Anthony Aziz
Anthony Aziz

Reputation: 135

Reflexive many-to-many relationship in CakePHP

I've been searching around for a definitive answer to this issue but have been unable to resolve it. I've recently been working with (and learning) CakePHP and have run across an obstacle. To simplify my database, let's say we simply have two tables:

persons relationships (or persons_persons)

Persons has a many-to-many relationship with itself - and indeed, two people can have more than one relationship with each other:

persons
-------
*person_id*
name

relationships
-------------
*relationship_id*
person_1_id
person_2_id
start_date
end_date

Now, if I want to say Person1 (id=1) is married to Person2, I would have one entry in the relationships table. person_1_id would be 1, and person_2_id would be two.

I can create this relationship in CakePHP, and show the lists of relationships (and persons) per Person record. However, it's a unidirectional relationship: for Person 1, the query will only pull Relationship objects where person_1_id matches. If I want to query the relationships for Person 2, I'd have to have a second identical row, with the person_1_id and person_2_id swapped.

Here's the models:

class Member extends AppModel {
    public $hasMany = array(
        'Relationships' => array(
            'className' => 'Relationship',
            'foreignKey' => 'person_1_id'
        )
    );
}

class Relationship extends AppModel {
    public $belongsTo = array(
        'Person1' => array(
            'className' => 'Person',
            'foreignKey' => 'person_1_id'
        ),
        'Person2' => array(
            'className' => 'Person',
            'foreignKey' => 'person_2_id'
        )
    );
}

Any suggestions? It doesn't make logical sense to duplicate Relationship entities when person_1_id is actually no separate than person_2_id.

Upvotes: 1

Views: 803

Answers (1)

Sam Delaney
Sam Delaney

Reputation: 1305

I think you've got two options:

1. Duplicate the Relationship Record

Look at it from a different perspective; Consider the concept of directed vs. an un-directed graph. Your current schema supports a directed edge leaving one object (Person) and arriving at another. Agreed from your application's perspective, a person can't have a relationship with another, without them knowing.

The amount of space within the database would be negligible if you did choose to go down this route and would be less complex to implement than option 2. Bare in mind that you should put in place measures to ensure the relationship remains symmetrical at all times.

2. Handle the Relationship Asymmetry in Your Application

Create another relationship so your model looks like the following:

class Member extends AppModel {
    public $hasMany = array(
        'RelationshipsA' => array(
            'className' => 'Relationship',
            'foreignKey' => 'person_1_id'
        ),
        'RelationshipsB' => array(
            'className' => 'Relationship',
            'foreignKey' => 'person_2_id'
        )
    );
}

You then have separate bins for your relationships depending on which side of the relationship your person exists. You then have to put extra logic everywhere so that you can handle the relationship bins as one homogeneous collection.

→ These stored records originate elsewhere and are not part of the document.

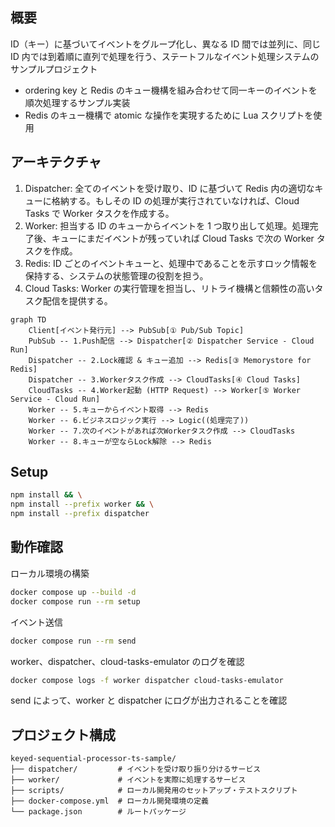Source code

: ## 概要

ID（キー）に基づいてイベントをグループ化し、異なる ID 間では並列に、同じ ID 内では到着順に直列で処理を行う、ステートフルなイベント処理システムのサンプルプロジェクト

- ordering key と Redis のキュー機構を組み合わせて同一キーのイベントを順次処理するサンプル実装
- Redis のキュー機構で atomic な操作を実現するために Lua スクリプトを使用

## アーキテクチャ

1. Dispatcher: 全てのイベントを受け取り、ID に基づいて Redis 内の適切なキューに格納する。もしその ID の処理が実行されていなければ、Cloud Tasks で Worker タスクを作成する。
2. Worker: 担当する ID のキューからイベントを 1 つ取り出して処理。処理完了後、キューにまだイベントが残っていれば Cloud Tasks で次の Worker タスクを作成。
3. Redis: ID ごとのイベントキューと、処理中であることを示すロック情報を保持する、システムの状態管理の役割を担う。
4. Cloud Tasks: Worker の実行管理を担当し、リトライ機構と信頼性の高いタスク配信を提供する。

```mermaid
graph TD
    Client[イベント発行元] --> PubSub[① Pub/Sub Topic]
    PubSub -- 1.Push配信 --> Dispatcher[② Dispatcher Service - Cloud Run]
    Dispatcher -- 2.Lock確認 & キュー追加 --> Redis[③ Memorystore for Redis]
    Dispatcher -- 3.Workerタスク作成 --> CloudTasks[④ Cloud Tasks]
    CloudTasks -- 4.Worker起動 (HTTP Request) --> Worker[⑤ Worker Service - Cloud Run]
    Worker -- 5.キューからイベント取得 --> Redis
    Worker -- 6.ビジネスロジック実行 --> Logic((処理完了))
    Worker -- 7.次のイベントがあれば次Workerタスク作成 --> CloudTasks
    Worker -- 8.キューが空ならLock解除 --> Redis
```

## Setup

```bash
npm install && \
npm install --prefix worker && \
npm install --prefix dispatcher
```

## 動作確認

ローカル環境の構築

```bash
docker compose up --build -d
docker compose run --rm setup
```

イベント送信

```bash
docker compose run --rm send
```

worker、dispatcher、cloud-tasks-emulator のログを確認

```bash
docker compose logs -f worker dispatcher cloud-tasks-emulator
```

send によって、worker と dispatcher にログが出力されることを確認

## プロジェクト構成

```text
keyed-sequential-processor-ts-sample/
├── dispatcher/         # イベントを受け取り振り分けるサービス
├── worker/             # イベントを実際に処理するサービス
├── scripts/            # ローカル開発用のセットアップ・テストスクリプト
├── docker-compose.yml  # ローカル開発環境の定義
└── package.json        # ルートパッケージ
```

I'm sorry I couldn't be any more helpful but I can't think off the top my head, how to implement an un-directed graph without building it on top of a directed one.

Update 05/05/13

To summarize the comment thread, setting the finderQuery on the hasMany association can mask the need to duplicate the lookup for the association with person_2_id (Documentation):

'Relationship' => array(
    'finderQuery' => 'SELECT Relationship.* FROM relationships AS Relationship WHERE Relationship.person_2_id = {$__cakeID__$} OR Relationship.person_1_id = {$__cakeID__$};'
)

This hides the complex retrieval mechanism but storing relationships may require further thought.